Tant d’années d’agressions, tant d’années de dénigrement et de
coups tordus, tant d’années de résistance d’un petit pays de douze
millions d’habitants face à la première puissance économique et
militaire mondiale. Qui fait mieux ? Lorsqu’on évoque le manque de
libertés à Cuba, ne faudrait-il pas d’abord se poser la question : un
pays harcelé, étranglé, en guerre permanente, constitue-t-il le meilleur
terreau pour favoriser l’épanouissement de la démocratie telle que nous
la concevons en occident et que, à l’instar de George Bush, certains
souhaiteraient calquer mécaniquement en d’autres endroits du monde,
particulièrement dans le Tiers monde? Lorsque dans les salons douillets
parisiens, on juge, tranche, condamne, sait-on au juste de quoi on parle
?
La crise des fusées ? Lorsque l’URSS dirigée par Nikita
Khrouchtchev décide en 1962 d’installer à Cuba des missiles afin,
officiellement, de dissuader les Etats-Unis d’agresser l’île, la «
patrie du socialisme » répond à une demande de Raul Castro mandaté par
Fidel. La direction soviétique fournit déjà à Cuba le pétrole que lui
refuse son proche voisin. Elle met deux fers au feu : dissuader les
Etats-Unis d’agresser Cuba, afficher un clair avertissement à Washington
sur l’air de « nous sommes désormais à proximité de vos côtes ». La
tension atteint un point tel qu’un grave conflit mondial est évité de
justesse. Les missiles soviétiques retirés, Fidel regrettera que le
représentant de l’URSS à l’ONU n’ait pas reconnu la réalité des faits. «
Il fallait dire la vérité », disait-il. Il fut bien obligé de se plier à
la décision finale de Moscou même si dans les rues de La Havane des
manifestants scandaient à l’adresse de Khrouchtchev : « Nikita, ce qui
se donne ne se reprend pas. »
Entre Moscou et La Havane, au-delà des rituels, les relations ont
toujours été conflictuelles. Pas seulement, pure anecdote, parce que des
« responsables » soviétiques ignorants faisaient livrer des
chasse-neige à la place des tracteurs attendus. Les Soviétiques voyaient
d’un mauvais œil le rôle croissant de Fidel dans le mouvement des non
alignés, l’implication cubaine aux côtés des mouvements révolutionnaires
latino-américains puis l’aide à l’Afrique. Ils ne supportaient pas la
farouche volonté d’indépendance et de souveraineté de La Havane et ont
été impliqués dans plusieurs tentatives dites « fractionnelles »

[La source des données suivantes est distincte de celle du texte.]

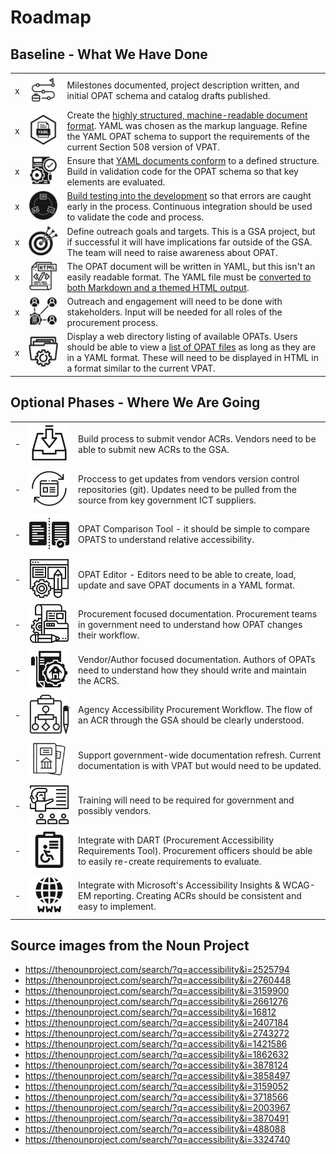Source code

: # Roadmap

## Baseline - What We Have Done

<table>
  <tr><td> x </td><td> <img src="/docs/images/noun_milestone_2525794.svg"> </td><td> Milestones documented, project description written, and initial OPAT schema and catalog drafts published. </td></tr>
  <tr><td> x </td><td> <img src="/docs/images/noun_yaml_file_document_2760448.svg"> </td><td> Create the <a href="/blob/main/catalog/2.4-edition-wcag-2.0-508-en.yaml">highly structured, machine-readable document format</a>. YAML was chosen as the markup language. Refine the YAML OPAT schema to support the requirements of the current Section 508 version of VPAT. </td></tr>
  <tr><td> x </td><td> <img src="/docs/images/noun_construct_validity_3159900.svg"> </td><td> Ensure that <a href="/blob/main/schema/opat-0.1.0.json">YAML documents conform</a> to a defined structure. Build in validation code for the OPAT schema so that key elements are evaluated. </td></tr>
  <tr><td> x </td><td> <img src="/docs/images/noun_continuous_deployment_2661276.svg"> </td><td> <a href="/tree/main/tests">Build testing into the development</a> so that errors are caught early in the process. Continuous integration should be used to validate the code and process. </td></tr>
  <tr><td> x </td><td> <img src="/docs/images/noun_Target_16812.svg"> </td><td> Define outreach goals and targets. This is a GSA project, but if successful it will have implications far outside of the GSA. The team will need to raise awareness about OPAT. </td></tr>
  <tr><td> x </td><td> <img src="/docs/images/noun_html_2407184.svg"> </td><td> The OPAT document will be written in YAML, but this isn't an easily readable format. The YAML file must be <a href="/tree/main/opat">converted to both Markdown and a themed HTML output</a>. </td></tr>
  <tr><td> x </td><td> <img src="/docs/images/noun_Stakeholders_2743272.svg">  </td><td> Outreach and engagement will need to be done with stakeholders. Input will be needed for all roles of the procurement process. </td></tr>
  <tr><td> x </td><td> <img src="/docs/images/noun_directory_1421586.svg"> </td><td> Display a web directory listing of available OPATs. Users should be able to view a <a href="https://federalist-02947dd8-86df-467a-b2af-4c5b94c5b1f0.app.cloud.gov/site/gsa/opat-website/opat/">list of OPAT files</a> as long as they are in a YAML format. These will need to be displayed in HTML in a format similar to the current VPAT. </td></tr>
</table>

## Optional Phases - Where We Are Going

<table>
  <tr><td> - </td><td> <img src="/docs/images/noun_submit_1862632.svg"> </td><td> Build process to submit vendor ACRs. Vendors need to be able to submit new ACRs to the GSA. </td></tr>
  <tr><td> - </td><td> <img src="/docs/images/noun_update_3878124.svg"> </td><td> Proccess to get updates from vendors version control repositories (git). Updates need to be pulled from the source from key government ICT suppliers. </td></tr>
  <tr><td> - </td><td> <img src="/docs/images/noun_comparison_3858497.svg/"> </td><td> OPAT Comparison Tool - it should be simple to compare OPATS to understand relative accessibility.  </td></tr>
  <tr><td> - </td><td> <img src="/docs/images/noun_text editor_2245371.svg"> </td><td> OPAT Editor - Editors need to be able to create, load, update and save OPAT documents in a YAML format. </td></tr>
  <tr><td> - </td><td> <img src="/docs/images/noun_documentation_3159052.svg"> </td><td> Procurement focused documentation. Procurement teams in government need to understand how OPAT changes their workflow. </td></tr>
  <tr><td> - </td><td> <img src="/docs/images/noun_documentation_3718566.svg"> </td><td> Vendor/Author focused documentation. Authors of OPATs need to understand how they should write and maintain the ACRS. </td></tr>
  <tr><td> - </td><td> <img src="/docs/images/noun_Workflow_1326943.svg"> </td><td> Agency Accessibility Procurement Workflow. The flow of an ACR through the GSA should be clearly understood. </td></tr>
  <tr><td> - </td><td> <img src="/docs/images/noun_Legal Studies_2003967.svg"> </td><td> Support government-wide documentation refresh. Current documentation is with VPAT but would need to be updated. </td></tr>
  <tr><td> - </td><td> <img src="/docs/images/noun_training_3870491.svg"> </td><td> Training will need to be required for government and possibly vendors. </td></tr>
  <tr><td> - </td><td> <img src="/docs/images/noun_Accessibility_488088.svg"> </td><td> Integrate with DART (Procurement Accessibility Requirements Tool). Procurement officers should be able to easily re-create requirements to evaluate. </td></tr>
  <tr><td> - </td><td> <img src="/docs/images/noun_www_3324740.svg"> </td><td> Integrate with Microsoft's Accessibility Insights & WCAG-EM reporting. Creating ACRs should be consistent and easy to implement. </td></tr>
</table>

## Source images from the Noun Project

- https://thenounproject.com/search/?q=accessibility&i=2525794
- https://thenounproject.com/search/?q=accessibility&i=2760448
- https://thenounproject.com/search/?q=accessibility&i=3159900
- https://thenounproject.com/search/?q=accessibility&i=2661276
- https://thenounproject.com/search/?q=accessibility&i=16812
- https://thenounproject.com/search/?q=accessibility&i=2407184
- https://thenounproject.com/search/?q=accessibility&i=2743272
- https://thenounproject.com/search/?q=accessibility&i=1421586
- https://thenounproject.com/search/?q=accessibility&i=1862632
- https://thenounproject.com/search/?q=accessibility&i=3878124
- https://thenounproject.com/search/?q=accessibility&i=3858497
- https://thenounproject.com/search/?q=accessibility&i=3159052
- https://thenounproject.com/search/?q=accessibility&i=3718566
- https://thenounproject.com/search/?q=accessibility&i=2003967
- https://thenounproject.com/search/?q=accessibility&i=3870491
- https://thenounproject.com/search/?q=accessibility&i=488088
- https://thenounproject.com/search/?q=accessibility&i=3324740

reposant sur des prétendus « communiste purs et durs », en fait
marionnettes de Moscou, pour tenter de déstabiliser Fidel. Une fois
l’URSS disparue, les nouveaux dirigeants russes ont pratiqué avec le
même cynisme abandonnant l’île, coupant du jour au lendemain les
livraisons de pétrole et déchirant les contrats commerciaux. Quel autre
pays aurait pu supporter la perte en quelques semaines de 85% de son
commerce extérieur et de 80% de ses capacités d’achat ? L’Espagne,
ancienne puissance coloniale, a laissé à Cuba un héritage culturel, les
Etats-Unis son influence historique et ses détonants goûts culinaires
comme le mélange de fromage et de confiture. Mais la Russie ? Rien, même
pas le nom d’un plat ou d’un cocktail.
L’exportation de la révolution ? Fidel n’a jamais utilisé le
mot « exportation ». Ernesto Che Guevara, non plus. Ils préféraient
évoquer la « solidarité » avec ceux qui se levaient contre les régimes
dictatoriaux, créatures des gouvernements nord-américains. Doit-on
reprocher ou remercier Fidel d’avoir accueilli les réfugiés fuyant les
dictatures du Chili et d’Argentine, de Haïti et de Bolivie, d’avoir
ouvert les écoles, les centres de santé aux enfants des parias de toute
l’Amérique latine et, plus tard, aux enfants contaminés de Tchernobyl ?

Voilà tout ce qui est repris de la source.